Task:
If a record holds a picture, please leave the picture out and copy the rest of the record exactly.

Dataset entries:
-- Opening Marker --
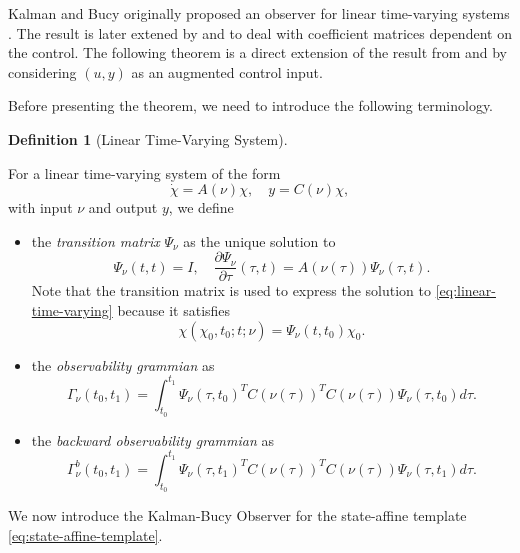\documentclass[
]{book}
\theoremstyle{definition}
\newtheorem{definition}{Definition}[chapter]
\theoremstyle{definition}
\theoremstyle{definition}
\theoremstyle{definition}
\theoremstyle{remark}
\begin{document}
Kalman and Bucy originally proposed an observer for linear time-varying systems \citep{kalman61-new}. The result is later extened by \citep{besanccon96ejc-observer} and \citep{hammouri90cdc-observer} to deal with coefficient matrices dependent on the control. The following theorem is a direct extension of the result from \citep{besanccon96ejc-observer} and \citep{hammouri90cdc-observer} by considering \((u,y)\) as an augmented control input.

Before presenting the theorem, we need to introduce the following terminology.

\begin{definition}[Linear Time-Varying System]
\protect\hypertarget{def:lineartimevarying}{}\label{def:lineartimevarying}

For a linear time-varying system of the form
\begin{equation}
\dot{\chi} = A(\nu) \chi, \quad y = C(\nu) \chi,
\label{eq:linear-time-varying}
\end{equation}
with input \(\nu\) and output \(y\), we define

\begin{itemize}
\item
  the \emph{transition matrix} \(\Psi_\nu\) as the unique solution to
  \[
  \Psi_\nu (t,t) = I, \quad \frac{\partial \Psi_\nu}{\partial \tau}(\tau,t) = A(\nu(\tau)) \Psi_\nu (\tau, t).
  \]
  Note that the transition matrix is used to express the solution to \eqref{eq:linear-time-varying} because it satisfies
  \[
  \chi(\chi_0,t_0;t;\nu) = \Psi_\nu (t,t_0) \chi_0.
  \]
\item
  the \emph{observability grammian} as
  \[
  \Gamma_\nu (t_0,t_1) = \int_{t_0}^{t_1} \Psi_\nu (\tau,t_0)^T C(\nu(\tau))^T C(\nu(\tau)) \Psi_\nu (\tau,t_0) d\tau.
  \]
\item
  the \emph{backward observability grammian} as
  \[
  \Gamma_\nu^b (t_0,t_1) = \int_{t_0}^{t_1} \Psi_\nu (\tau,t_1)^T C(\nu(\tau))^T C(\nu(\tau)) \Psi_\nu (\tau,t_1) d\tau.
  \]
\end{itemize}

\end{definition}

We now introduce the Kalman-Bucy Observer for the state-affine template \eqref{eq:state-affine-template}.
\end{document}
-- Closing Marker --
Reply to the exercise:
\documentclass[
]{book}
\theoremstyle{definition}
\newtheorem{definition}{Definition}[chapter]
\theoremstyle{definition}
\theoremstyle{definition}
\theoremstyle{definition}
\theoremstyle{remark}
\begin{document}
Kalman and Bucy originally proposed an observer for linear time-varying systems \citep{kalman61-new}. The result is later extened by \citep{besanccon96ejc-observer} and \citep{hammouri90cdc-observer} to deal with coefficient matrices dependent on the control. The following theorem is a direct extension of the result from \citep{besanccon96ejc-observer} and \citep{hammouri90cdc-observer} by considering \((u,y)\) as an augmented control input.

Before presenting the theorem, we need to introduce the following terminology.

\begin{definition}[Linear Time-Varying System]
\protect\hypertarget{def:lineartimevarying}{}\label{def:lineartimevarying}

For a linear time-varying system of the form
\begin{equation}
\dot{\chi} = A(\nu) \chi, \quad y = C(\nu) \chi,
\label{eq:linear-time-varying}
\end{equation}
with input \(\nu\) and output \(y\), we define

\begin{itemize}
\item
  the \emph{transition matrix} \(\Psi_\nu\) as the unique solution to
  \[
  \Psi_\nu (t,t) = I, \quad \frac{\partial \Psi_\nu}{\partial \tau}(\tau,t) = A(\nu(\tau)) \Psi_\nu (\tau, t).
  \]
  Note that the transition matrix is used to express the solution to \eqref{eq:linear-time-varying} because it satisfies
  \[
  \chi(\chi_0,t_0;t;\nu) = \Psi_\nu (t,t_0) \chi_0.
  \]
\item
  the \emph{observability grammian} as
  \[
  \Gamma_\nu (t_0,t_1) = \int_{t_0}^{t_1} \Psi_\nu (\tau,t_0)^T C(\nu(\tau))^T C(\nu(\tau)) \Psi_\nu (\tau,t_0) d\tau.
  \]
\item
  the \emph{backward observability grammian} as
  \[
  \Gamma_\nu^b (t_0,t_1) = \int_{t_0}^{t_1} \Psi_\nu (\tau,t_1)^T C(\nu(\tau))^T C(\nu(\tau)) \Psi_\nu (\tau,t_1) d\tau.
  \]
\end{itemize}

\end{definition}

We now introduce the Kalman-Bucy Observer for the state-affine template \eqref{eq:state-affine-template}.
\end{document}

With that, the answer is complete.